WORK INSTRUCTION:
Copy out the data exactly, leaving the pictures behind.
◇ ◇ ◇
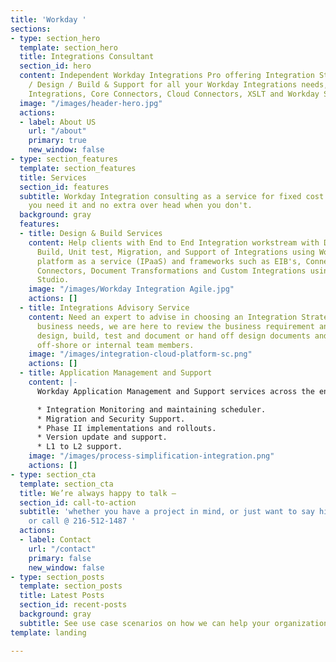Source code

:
 ```yaml
---
title: 'Workday '
sections:
- type: section_hero
  template: section_hero
  title: Integrations Consultant
  section_id: hero
  content: Independent Workday Integrations Pro offering Integration Strategy / Advisory
    / Design / Build & Support for all your Workday Integrations needs, using Simple
    Integrations, Core Connectors, Cloud Connectors, XSLT and Workday Studio.
  image: "/images/header-hero.jpg"
  actions:
  - label: About US
    url: "/about"
    primary: true
    new_window: false
- type: section_features
  template: section_features
  title: Services
  section_id: features
  subtitle: Workday Integration consulting as a service for fixed cost and help when
    you need it and no extra over head when you don't.
  background: gray
  features:
  - title: Design & Build Services
    content: Help clients with End to End Integration workstream with Discovery, Design,
      Build, Unit test, Migration, and Support of Integrations using Workday integration
      platform as a service (IPaaS) and frameworks such as EIB's, Connectors, Cloud
      Connectors, Document Transformations and Custom Integrations using EIB's and
      Studio.
    image: "/images/Workday Integration Agile.jpg"
    actions: []
  - title: Integrations Advisory Service
    content: Need an expert to advise in choosing an Integration Strategy for your
      business needs, we are here to review the business requirement and make a recommendation
      design, build, test and document or hand off design documents and partner with
      off-shore or internal team members.
    image: "/images/integration-cloud-platform-sc.png"
    actions: []
  - title: Application Management and Support
    content: |-
      Workday Application Management and Support services across the entire gamut of Workday’s application stream such as:

      * Integration Monitoring and maintaining scheduler.
      * Migration and Security Support.
      * Phase II implementations and rollouts.
      * Version update and support.
      * L1 to L2 support.
    image: "/images/process-simplification-integration.png"
    actions: []
- type: section_cta
  template: section_cta
  title: We’re always happy to talk –
  section_id: call-to-action
  subtitle: 'whether you have a project in mind, or just want to say hi! email info@integrationsconsultant.com
    or call @ 216-512-1487 '
  actions:
  - label: Contact
    url: "/contact"
    primary: false
    new_window: false
- type: section_posts
  template: section_posts
  title: Latest Posts
  section_id: recent-posts
  background: gray
  subtitle: See use case scenarios on how we can help your organization
template: landing

---
```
◇ ◇ ◇
SOLUTION FOR THIS PROBLEM:
Source code

:
 ```yaml
---
title: 'Workday '
sections:
- type: section_hero
  template: section_hero
  title: Integrations Consultant
  section_id: hero
  content: Independent Workday Integrations Pro offering Integration Strategy / Advisory
    / Design / Build & Support for all your Workday Integrations needs, using Simple
    Integrations, Core Connectors, Cloud Connectors, XSLT and Workday Studio.
  image: "/images/header-hero.jpg"
  actions:
  - label: About US
    url: "/about"
    primary: true
    new_window: false
- type: section_features
  template: section_features
  title: Services
  section_id: features
  subtitle: Workday Integration consulting as a service for fixed cost and help when
    you need it and no extra over head when you don't.
  background: gray
  features:
  - title: Design & Build Services
    content: Help clients with End to End Integration workstream with Discovery, Design,
      Build, Unit test, Migration, and Support of Integrations using Workday integration
      platform as a service (IPaaS) and frameworks such as EIB's, Connectors, Cloud
      Connectors, Document Transformations and Custom Integrations using EIB's and
      Studio.
    image: "/images/Workday Integration Agile.jpg"
    actions: []
  - title: Integrations Advisory Service
    content: Need an expert to advise in choosing an Integration Strategy for your
      business needs, we are here to review the business requirement and make a recommendation
      design, build, test and document or hand off design documents and partner with
      off-shore or internal team members.
    image: "/images/integration-cloud-platform-sc.png"
    actions: []
  - title: Application Management and Support
    content: |-
      Workday Application Management and Support services across the entire gamut of Workday’s application stream such as:

      * Integration Monitoring and maintaining scheduler.
      * Migration and Security Support.
      * Phase II implementations and rollouts.
      * Version update and support.
      * L1 to L2 support.
    image: "/images/process-simplification-integration.png"
    actions: []
- type: section_cta
  template: section_cta
  title: We’re always happy to talk –
  section_id: call-to-action
  subtitle: 'whether you have a project in mind, or just want to say hi! email info@integrationsconsultant.com
    or call @ 216-512-1487 '
  actions:
  - label: Contact
    url: "/contact"
    primary: false
    new_window: false
- type: section_posts
  template: section_posts
  title: Latest Posts
  section_id: recent-posts
  background: gray
  subtitle: See use case scenarios on how we can help your organization
template: landing

---
```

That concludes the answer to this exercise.